Chenault, Kenneth I. 1952–

Kenneth I. Chenault 1952

Business executive

At a Glance

The Merchandiser

Green, Gold, Platinum, and More

Faced Challenges in the 1990s

Sources

As president of American Express (Am Ex) Consumer Card Group, USA, Kenneth I. Chenault occupies one of the most prestigious positions in the world of American business. American Express is a widely diversified company with holdings in the areas of finance, brokerage, real estate, and travel services; but its strongest and most profitable unit has always been the famous American Express charge card, and it is Kenneth Chenaults job to see that that tradition continues into the twenty-first century. A graduate of Harvard Law School, Chenault has enjoyed a remarkably rapid ascent of the corporate ladder at American Express, where he was named president of the Consumer Card Group when only 38 years old.

Chenault was born in 1952 in Hempstead, New York, an affluent suburb of New York City. His father, Hortenius Chenault, was a dentist and his mother, Anne, a dental hygienist. From the time Kenneth was a small child, his parents encouraged him to excel in intellectual as well as athletic pursuits.

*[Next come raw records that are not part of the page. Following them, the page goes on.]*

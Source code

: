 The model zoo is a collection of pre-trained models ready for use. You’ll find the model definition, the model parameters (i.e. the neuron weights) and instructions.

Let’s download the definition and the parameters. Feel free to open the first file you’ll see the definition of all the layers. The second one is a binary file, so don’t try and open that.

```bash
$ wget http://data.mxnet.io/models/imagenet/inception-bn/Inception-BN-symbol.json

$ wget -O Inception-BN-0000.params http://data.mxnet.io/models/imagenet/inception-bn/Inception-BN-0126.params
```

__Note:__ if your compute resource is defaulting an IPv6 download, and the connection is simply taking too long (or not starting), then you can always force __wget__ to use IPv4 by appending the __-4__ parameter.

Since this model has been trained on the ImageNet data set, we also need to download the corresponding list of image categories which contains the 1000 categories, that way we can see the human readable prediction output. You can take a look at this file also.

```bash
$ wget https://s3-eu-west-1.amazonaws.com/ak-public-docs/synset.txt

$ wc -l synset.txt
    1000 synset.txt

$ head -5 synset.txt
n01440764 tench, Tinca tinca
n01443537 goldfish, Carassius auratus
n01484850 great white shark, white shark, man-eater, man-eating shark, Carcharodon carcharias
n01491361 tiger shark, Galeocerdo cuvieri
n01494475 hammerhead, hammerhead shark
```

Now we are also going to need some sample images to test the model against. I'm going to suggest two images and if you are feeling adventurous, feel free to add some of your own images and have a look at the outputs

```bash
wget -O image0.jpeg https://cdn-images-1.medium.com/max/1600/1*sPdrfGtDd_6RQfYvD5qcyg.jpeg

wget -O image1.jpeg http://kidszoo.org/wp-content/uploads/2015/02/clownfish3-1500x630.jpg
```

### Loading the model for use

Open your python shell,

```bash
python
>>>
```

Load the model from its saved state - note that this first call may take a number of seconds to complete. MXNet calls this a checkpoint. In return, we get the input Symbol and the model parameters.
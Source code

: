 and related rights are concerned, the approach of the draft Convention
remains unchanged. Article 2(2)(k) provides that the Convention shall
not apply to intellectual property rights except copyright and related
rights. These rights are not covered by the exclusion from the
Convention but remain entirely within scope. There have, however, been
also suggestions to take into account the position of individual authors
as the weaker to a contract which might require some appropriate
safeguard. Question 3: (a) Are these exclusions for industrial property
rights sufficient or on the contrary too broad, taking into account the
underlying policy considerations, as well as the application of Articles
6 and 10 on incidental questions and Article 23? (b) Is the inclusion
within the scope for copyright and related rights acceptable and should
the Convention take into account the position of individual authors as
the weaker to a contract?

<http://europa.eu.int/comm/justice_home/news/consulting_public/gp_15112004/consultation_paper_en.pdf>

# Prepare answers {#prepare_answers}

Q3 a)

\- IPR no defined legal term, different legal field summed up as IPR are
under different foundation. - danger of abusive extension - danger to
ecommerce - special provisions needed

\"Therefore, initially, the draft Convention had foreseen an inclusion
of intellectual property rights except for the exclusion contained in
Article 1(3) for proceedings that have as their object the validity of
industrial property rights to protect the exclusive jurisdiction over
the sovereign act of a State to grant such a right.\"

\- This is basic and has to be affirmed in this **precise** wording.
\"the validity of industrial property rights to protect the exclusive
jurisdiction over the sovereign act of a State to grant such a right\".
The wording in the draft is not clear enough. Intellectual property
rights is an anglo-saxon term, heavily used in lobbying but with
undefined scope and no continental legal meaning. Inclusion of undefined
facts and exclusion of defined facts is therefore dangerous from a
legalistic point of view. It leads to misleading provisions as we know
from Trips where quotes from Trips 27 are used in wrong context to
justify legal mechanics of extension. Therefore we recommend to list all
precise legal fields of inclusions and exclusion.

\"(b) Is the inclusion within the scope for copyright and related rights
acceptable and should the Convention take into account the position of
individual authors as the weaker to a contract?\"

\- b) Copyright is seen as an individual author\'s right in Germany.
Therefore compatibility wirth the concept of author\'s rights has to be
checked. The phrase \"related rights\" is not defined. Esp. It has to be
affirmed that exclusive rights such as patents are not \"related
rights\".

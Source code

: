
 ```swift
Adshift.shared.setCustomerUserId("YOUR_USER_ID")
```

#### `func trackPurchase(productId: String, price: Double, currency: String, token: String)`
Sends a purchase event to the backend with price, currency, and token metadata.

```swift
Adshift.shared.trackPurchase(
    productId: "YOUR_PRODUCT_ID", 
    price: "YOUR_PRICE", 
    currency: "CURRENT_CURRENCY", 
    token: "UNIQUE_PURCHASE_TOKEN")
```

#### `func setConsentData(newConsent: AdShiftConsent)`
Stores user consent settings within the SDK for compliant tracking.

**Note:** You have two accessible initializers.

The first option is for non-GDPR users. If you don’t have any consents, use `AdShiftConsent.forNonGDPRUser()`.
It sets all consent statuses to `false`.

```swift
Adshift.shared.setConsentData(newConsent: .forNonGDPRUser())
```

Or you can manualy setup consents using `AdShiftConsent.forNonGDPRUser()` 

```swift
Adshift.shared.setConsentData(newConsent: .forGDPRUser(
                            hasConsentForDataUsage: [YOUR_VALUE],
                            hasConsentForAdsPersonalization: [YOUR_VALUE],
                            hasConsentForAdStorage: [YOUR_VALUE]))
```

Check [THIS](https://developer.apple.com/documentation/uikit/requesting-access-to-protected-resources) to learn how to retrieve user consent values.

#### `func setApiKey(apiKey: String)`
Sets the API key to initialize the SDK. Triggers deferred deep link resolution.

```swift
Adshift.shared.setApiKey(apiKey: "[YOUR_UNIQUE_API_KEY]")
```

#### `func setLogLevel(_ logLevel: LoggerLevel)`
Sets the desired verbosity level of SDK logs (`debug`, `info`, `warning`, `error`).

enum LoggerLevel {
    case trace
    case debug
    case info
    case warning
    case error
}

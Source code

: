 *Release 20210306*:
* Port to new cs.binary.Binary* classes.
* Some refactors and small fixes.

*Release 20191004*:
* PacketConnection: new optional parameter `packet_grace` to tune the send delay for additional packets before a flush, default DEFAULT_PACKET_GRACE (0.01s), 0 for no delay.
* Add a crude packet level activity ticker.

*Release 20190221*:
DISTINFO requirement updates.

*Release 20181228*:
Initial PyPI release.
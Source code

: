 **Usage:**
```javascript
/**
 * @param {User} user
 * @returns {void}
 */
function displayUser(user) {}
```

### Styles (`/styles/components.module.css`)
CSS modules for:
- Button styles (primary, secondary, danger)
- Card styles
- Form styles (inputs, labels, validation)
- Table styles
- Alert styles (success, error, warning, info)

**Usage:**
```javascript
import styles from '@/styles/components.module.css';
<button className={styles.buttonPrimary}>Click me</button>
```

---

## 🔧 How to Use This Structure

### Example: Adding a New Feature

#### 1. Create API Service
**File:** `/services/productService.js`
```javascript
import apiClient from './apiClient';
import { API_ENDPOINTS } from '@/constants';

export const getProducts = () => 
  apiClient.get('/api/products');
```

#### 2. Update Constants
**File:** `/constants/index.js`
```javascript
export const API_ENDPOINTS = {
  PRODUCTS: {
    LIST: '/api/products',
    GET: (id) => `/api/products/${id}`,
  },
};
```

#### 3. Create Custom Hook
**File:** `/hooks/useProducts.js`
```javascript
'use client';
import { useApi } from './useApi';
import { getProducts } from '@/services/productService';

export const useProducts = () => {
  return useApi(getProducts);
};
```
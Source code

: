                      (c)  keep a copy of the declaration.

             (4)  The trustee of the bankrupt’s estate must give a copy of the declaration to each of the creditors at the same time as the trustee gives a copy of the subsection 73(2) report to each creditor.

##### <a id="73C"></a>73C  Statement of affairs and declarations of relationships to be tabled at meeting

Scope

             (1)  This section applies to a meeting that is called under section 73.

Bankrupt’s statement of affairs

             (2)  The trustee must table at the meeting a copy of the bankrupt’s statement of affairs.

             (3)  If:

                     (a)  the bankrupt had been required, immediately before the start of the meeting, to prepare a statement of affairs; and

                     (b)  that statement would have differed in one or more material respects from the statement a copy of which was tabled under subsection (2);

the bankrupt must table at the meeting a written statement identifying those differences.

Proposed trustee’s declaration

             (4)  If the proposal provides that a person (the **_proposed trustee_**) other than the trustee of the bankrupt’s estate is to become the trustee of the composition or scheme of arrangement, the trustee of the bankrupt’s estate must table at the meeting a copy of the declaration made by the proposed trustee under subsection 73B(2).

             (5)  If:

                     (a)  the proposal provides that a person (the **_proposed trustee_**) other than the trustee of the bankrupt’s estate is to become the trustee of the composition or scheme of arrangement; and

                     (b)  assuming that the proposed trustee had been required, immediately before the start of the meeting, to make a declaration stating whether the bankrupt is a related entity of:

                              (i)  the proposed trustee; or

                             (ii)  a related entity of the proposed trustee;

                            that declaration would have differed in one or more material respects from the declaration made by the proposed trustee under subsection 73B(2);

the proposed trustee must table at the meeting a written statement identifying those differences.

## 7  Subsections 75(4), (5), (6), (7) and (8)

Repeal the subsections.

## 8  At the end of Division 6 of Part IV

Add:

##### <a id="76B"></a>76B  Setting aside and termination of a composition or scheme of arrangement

As a boy, Chenault eagerly read the biographies of great men, both black and white, and he grew up with similar expectations for himself. While attending a highly regarded private school in Garden City, New York, Chenault excelled academically and was elected president of his class in high school. He then enrolled at Bowdoin College in Maine, one of the countrys finest liberal arts institutions, and from there went on to Harvard Law School, where he earned his degree in 1976.

As a recent graduate of Harvard, Chenault had his choice of many employment opportunities and at first followed the expected path by joining the New York corporate law firm of Rogers & Wells. It was not long, however, before he was tempted by the theory and practice of business, and in the late 1970s Chenault accepted a position at the Boston-based business consulting firm of Bain and Company. There he was involved in the research and design of business strategies for some of the largest corporations in the country, thus acquiring an extensive knowledge of all aspects of the business world while also making important contacts with business executives. During his tenure at Bain and Company, Chenault apparently decided that he was more interested in the business of business than in the abstract complexities of business law, and in 1981, when he was offered a job at American Express, he accepted the challenge and began a new career at the companys headquarters in New York City.

At a Glance

Born in 1952 in Hempstead, NY; son of Hortenius (a dentist) and Anne (a dental hygenist) Chenault; married; wifes name, Kathryn (a lawyer and director of foundation programs for the United Negro College Fund); children: Kenneth, Jr. Education: Bowdoin College, B.A., c. 1973; Harvard Law School, J.D., 1976.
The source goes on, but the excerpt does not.